The problem
Copy, from the entries below, each line where the word "mfaarkrog" can be found.
· · · · ·
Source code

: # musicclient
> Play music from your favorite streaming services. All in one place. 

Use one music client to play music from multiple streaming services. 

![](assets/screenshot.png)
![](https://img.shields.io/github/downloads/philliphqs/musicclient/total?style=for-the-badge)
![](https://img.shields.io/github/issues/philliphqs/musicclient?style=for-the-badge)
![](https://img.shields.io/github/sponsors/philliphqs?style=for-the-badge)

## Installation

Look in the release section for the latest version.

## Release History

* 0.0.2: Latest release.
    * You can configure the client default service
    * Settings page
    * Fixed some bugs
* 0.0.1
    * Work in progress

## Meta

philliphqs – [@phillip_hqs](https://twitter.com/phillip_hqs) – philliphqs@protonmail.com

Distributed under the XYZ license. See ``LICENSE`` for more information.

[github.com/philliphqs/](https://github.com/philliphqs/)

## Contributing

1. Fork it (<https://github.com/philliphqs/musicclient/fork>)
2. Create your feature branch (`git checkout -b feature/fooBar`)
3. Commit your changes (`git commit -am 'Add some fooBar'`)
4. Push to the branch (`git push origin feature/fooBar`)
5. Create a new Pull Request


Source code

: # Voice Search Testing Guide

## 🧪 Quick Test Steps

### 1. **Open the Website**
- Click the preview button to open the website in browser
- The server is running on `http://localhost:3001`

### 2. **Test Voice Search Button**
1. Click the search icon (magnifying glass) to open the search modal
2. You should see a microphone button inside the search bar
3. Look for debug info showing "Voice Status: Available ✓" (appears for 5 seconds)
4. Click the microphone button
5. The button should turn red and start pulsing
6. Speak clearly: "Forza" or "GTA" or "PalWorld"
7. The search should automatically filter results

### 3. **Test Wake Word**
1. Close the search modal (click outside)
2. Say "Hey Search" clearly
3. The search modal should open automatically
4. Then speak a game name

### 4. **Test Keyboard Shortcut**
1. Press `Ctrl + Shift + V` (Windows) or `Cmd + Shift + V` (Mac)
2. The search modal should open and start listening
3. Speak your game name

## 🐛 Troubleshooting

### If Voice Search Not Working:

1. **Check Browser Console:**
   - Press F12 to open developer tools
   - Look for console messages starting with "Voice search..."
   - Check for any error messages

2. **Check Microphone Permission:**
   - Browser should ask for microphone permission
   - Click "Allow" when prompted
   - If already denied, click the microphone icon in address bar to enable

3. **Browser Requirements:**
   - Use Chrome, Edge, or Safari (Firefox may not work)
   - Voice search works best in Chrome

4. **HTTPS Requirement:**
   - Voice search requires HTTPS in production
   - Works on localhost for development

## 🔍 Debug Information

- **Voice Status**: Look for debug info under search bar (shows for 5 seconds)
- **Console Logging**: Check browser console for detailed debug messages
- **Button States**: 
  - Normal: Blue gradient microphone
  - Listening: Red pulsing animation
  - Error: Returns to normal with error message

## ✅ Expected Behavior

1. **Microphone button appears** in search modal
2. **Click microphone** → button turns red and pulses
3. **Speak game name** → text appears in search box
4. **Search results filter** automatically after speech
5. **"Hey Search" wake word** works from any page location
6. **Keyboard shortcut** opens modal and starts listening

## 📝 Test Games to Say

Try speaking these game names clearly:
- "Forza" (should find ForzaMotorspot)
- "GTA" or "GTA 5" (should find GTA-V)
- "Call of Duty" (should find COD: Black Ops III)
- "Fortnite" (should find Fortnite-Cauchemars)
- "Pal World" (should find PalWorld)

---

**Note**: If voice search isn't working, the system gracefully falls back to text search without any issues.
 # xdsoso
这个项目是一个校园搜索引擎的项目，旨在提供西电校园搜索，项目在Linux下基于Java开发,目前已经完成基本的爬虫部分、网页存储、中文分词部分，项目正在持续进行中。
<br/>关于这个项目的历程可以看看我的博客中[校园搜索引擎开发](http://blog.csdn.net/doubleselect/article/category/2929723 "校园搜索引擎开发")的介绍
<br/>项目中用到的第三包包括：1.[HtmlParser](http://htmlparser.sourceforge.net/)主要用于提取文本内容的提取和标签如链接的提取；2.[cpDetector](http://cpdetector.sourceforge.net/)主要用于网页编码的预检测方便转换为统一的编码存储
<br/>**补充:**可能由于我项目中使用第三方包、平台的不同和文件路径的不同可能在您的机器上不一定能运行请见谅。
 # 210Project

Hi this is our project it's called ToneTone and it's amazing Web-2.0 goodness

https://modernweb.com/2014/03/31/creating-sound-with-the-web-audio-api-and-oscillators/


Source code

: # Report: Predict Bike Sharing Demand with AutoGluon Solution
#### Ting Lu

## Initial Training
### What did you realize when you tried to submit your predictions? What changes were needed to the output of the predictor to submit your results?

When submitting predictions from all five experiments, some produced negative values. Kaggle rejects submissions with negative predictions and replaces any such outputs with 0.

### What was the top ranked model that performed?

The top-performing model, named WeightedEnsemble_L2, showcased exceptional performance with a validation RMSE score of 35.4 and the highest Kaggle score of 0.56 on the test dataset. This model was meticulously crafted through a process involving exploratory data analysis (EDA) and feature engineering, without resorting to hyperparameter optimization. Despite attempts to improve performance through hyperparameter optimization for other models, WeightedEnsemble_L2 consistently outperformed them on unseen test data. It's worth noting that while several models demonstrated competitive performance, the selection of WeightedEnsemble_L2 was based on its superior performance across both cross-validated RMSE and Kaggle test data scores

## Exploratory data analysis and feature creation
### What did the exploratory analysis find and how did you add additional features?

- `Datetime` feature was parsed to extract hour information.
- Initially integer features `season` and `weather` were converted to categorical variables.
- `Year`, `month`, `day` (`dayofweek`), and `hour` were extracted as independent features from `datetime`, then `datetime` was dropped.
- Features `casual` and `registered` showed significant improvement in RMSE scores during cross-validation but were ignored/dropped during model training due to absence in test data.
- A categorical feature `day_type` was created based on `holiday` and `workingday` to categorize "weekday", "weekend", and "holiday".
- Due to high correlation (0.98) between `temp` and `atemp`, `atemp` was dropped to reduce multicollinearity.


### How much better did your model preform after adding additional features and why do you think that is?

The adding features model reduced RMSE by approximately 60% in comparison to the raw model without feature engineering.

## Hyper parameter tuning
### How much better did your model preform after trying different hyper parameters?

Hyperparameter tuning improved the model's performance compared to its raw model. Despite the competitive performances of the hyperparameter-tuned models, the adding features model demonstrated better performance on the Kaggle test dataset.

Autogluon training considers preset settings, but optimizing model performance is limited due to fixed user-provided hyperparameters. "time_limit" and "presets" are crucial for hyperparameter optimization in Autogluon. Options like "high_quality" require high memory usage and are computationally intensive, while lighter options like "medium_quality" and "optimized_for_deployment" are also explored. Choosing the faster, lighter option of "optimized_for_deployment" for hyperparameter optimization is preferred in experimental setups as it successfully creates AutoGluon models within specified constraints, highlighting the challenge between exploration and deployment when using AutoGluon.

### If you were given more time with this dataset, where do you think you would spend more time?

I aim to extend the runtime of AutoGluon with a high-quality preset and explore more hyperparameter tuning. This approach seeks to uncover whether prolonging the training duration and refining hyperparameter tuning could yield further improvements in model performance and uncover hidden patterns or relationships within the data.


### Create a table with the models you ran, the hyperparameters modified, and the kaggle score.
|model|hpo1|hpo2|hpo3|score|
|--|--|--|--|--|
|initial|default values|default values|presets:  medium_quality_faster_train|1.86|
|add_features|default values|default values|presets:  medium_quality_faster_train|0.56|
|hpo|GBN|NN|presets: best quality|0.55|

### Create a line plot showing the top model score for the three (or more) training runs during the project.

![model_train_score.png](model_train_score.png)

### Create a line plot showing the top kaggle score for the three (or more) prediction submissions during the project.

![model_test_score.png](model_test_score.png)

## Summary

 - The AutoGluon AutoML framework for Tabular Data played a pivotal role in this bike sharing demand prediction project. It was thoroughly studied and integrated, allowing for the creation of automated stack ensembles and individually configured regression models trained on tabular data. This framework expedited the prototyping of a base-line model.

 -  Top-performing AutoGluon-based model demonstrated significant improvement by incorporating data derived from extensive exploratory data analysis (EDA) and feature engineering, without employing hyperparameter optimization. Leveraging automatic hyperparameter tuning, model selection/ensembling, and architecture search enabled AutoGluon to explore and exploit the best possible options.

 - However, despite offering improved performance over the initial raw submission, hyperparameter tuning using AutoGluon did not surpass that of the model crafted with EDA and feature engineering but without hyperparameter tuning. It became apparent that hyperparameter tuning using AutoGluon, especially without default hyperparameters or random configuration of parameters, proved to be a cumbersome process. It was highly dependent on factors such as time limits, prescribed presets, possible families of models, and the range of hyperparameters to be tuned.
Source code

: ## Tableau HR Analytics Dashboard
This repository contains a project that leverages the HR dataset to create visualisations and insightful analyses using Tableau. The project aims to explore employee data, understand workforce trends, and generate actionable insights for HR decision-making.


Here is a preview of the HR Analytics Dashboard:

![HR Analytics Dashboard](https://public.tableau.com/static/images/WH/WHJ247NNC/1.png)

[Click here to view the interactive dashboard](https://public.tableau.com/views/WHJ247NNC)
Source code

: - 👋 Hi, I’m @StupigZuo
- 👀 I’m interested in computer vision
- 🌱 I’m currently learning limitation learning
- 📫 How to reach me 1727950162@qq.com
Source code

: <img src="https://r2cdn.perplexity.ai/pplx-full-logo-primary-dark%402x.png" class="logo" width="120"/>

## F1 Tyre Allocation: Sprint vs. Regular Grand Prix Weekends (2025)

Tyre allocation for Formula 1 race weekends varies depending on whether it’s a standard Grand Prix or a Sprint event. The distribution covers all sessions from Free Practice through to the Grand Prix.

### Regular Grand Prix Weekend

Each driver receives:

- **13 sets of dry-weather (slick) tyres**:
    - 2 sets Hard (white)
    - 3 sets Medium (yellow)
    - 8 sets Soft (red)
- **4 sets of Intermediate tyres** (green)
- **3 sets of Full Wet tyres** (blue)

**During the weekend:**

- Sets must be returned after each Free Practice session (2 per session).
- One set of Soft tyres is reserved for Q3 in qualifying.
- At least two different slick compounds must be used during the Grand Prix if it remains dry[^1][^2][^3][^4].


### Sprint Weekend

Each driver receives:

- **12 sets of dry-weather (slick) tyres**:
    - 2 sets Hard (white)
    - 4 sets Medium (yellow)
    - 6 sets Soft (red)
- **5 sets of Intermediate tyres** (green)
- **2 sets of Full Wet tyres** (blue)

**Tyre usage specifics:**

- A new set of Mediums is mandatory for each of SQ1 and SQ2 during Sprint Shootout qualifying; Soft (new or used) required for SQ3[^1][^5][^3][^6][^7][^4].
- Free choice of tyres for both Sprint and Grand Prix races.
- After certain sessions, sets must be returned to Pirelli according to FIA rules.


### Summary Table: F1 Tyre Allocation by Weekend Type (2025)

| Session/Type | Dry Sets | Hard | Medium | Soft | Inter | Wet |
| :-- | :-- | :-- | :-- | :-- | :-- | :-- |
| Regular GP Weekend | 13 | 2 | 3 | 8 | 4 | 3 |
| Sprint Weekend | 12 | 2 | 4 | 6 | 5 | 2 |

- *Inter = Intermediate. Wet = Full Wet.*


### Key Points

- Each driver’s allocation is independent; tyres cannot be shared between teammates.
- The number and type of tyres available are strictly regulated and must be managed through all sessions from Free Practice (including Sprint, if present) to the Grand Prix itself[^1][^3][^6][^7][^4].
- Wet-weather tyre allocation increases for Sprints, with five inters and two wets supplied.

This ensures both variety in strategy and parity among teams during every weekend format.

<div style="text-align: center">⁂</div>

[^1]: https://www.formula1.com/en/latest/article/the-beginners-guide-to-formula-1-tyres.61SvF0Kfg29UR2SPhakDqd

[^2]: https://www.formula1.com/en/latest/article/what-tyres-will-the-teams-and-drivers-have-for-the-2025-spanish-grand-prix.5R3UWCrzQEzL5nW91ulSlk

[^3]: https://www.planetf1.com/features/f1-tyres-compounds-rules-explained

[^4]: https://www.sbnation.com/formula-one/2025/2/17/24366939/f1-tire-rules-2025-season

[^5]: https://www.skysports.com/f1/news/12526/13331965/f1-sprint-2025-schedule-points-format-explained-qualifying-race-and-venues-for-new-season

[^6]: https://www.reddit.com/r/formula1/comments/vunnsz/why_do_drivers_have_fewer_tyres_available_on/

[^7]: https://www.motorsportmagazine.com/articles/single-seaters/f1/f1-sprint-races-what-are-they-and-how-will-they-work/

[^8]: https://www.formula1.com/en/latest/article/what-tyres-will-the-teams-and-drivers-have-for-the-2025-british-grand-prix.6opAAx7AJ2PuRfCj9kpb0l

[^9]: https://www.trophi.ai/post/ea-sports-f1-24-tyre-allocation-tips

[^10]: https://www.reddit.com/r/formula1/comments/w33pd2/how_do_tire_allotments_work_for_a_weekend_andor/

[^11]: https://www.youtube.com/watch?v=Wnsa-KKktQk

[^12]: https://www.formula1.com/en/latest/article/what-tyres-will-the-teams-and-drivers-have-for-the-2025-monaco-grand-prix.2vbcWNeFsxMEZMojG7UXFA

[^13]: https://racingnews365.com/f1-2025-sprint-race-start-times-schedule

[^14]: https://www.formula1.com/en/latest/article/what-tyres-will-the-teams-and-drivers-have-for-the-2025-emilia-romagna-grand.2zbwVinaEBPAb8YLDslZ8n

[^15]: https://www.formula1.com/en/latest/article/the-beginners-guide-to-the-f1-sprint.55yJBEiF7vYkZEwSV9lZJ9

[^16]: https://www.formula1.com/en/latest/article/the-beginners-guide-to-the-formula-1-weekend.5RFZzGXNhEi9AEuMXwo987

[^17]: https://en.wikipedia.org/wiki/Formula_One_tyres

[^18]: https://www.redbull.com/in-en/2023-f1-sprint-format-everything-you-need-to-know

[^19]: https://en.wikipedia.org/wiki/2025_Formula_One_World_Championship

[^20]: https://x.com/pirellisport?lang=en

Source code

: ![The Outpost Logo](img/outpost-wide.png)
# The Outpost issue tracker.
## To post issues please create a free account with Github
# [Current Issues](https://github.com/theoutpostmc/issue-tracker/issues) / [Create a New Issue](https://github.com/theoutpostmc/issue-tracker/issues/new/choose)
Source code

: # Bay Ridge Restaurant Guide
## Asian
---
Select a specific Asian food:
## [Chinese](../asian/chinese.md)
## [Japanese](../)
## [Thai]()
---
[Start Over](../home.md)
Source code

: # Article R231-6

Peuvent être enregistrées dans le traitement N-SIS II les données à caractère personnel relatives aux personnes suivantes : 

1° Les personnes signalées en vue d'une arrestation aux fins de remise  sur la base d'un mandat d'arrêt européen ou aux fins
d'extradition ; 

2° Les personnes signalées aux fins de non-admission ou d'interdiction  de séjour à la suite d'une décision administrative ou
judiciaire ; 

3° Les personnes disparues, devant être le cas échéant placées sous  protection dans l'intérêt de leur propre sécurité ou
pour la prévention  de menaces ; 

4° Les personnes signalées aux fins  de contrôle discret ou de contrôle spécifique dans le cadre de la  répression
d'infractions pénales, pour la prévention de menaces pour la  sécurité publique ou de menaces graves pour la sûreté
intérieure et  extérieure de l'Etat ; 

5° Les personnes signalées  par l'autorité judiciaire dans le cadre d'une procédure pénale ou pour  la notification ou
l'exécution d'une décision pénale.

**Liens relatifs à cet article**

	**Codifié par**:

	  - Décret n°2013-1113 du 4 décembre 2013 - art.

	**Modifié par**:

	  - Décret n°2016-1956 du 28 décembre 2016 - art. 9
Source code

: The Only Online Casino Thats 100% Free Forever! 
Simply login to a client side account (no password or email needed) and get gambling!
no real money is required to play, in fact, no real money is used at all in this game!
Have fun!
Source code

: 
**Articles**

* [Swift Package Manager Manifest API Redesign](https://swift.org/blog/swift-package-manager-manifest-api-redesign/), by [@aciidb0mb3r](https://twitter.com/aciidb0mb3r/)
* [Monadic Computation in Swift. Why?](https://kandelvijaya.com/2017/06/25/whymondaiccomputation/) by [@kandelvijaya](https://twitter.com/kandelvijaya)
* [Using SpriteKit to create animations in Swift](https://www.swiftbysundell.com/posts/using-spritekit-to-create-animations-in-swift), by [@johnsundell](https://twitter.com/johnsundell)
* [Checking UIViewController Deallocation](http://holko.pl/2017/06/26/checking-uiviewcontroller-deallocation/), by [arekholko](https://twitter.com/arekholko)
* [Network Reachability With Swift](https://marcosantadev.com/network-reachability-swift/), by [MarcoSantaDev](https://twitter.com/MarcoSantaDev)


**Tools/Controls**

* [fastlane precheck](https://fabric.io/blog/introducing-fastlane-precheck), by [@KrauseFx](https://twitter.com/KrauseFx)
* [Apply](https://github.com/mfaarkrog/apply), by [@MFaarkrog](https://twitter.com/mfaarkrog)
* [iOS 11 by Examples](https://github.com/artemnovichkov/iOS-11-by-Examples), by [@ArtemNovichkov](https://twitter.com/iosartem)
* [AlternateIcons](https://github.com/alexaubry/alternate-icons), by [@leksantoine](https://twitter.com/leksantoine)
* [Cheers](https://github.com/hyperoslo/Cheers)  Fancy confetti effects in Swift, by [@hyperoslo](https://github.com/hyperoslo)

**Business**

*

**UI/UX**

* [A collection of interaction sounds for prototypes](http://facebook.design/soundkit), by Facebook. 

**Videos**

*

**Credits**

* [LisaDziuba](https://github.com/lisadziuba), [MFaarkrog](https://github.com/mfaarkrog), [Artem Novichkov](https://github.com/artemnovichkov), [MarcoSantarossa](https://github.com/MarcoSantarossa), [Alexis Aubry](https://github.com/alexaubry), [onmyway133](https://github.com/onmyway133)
· · · · ·
Solution below
* [Apply](https://github.com/mfaarkrog/apply), by [@MFaarkrog](https://twitter.com/mfaarkrog)
* [LisaDziuba](https://github.com/lisadziuba), [MFaarkrog](https://github.com/mfaarkrog), [Artem Novichkov](https://github.com/artemnovichkov), [MarcoSantarossa](https://github.com/MarcoSantarossa), [Alexis Aubry](https://github.com/alexaubry), [onmyway133](https://github.com/onmyway133)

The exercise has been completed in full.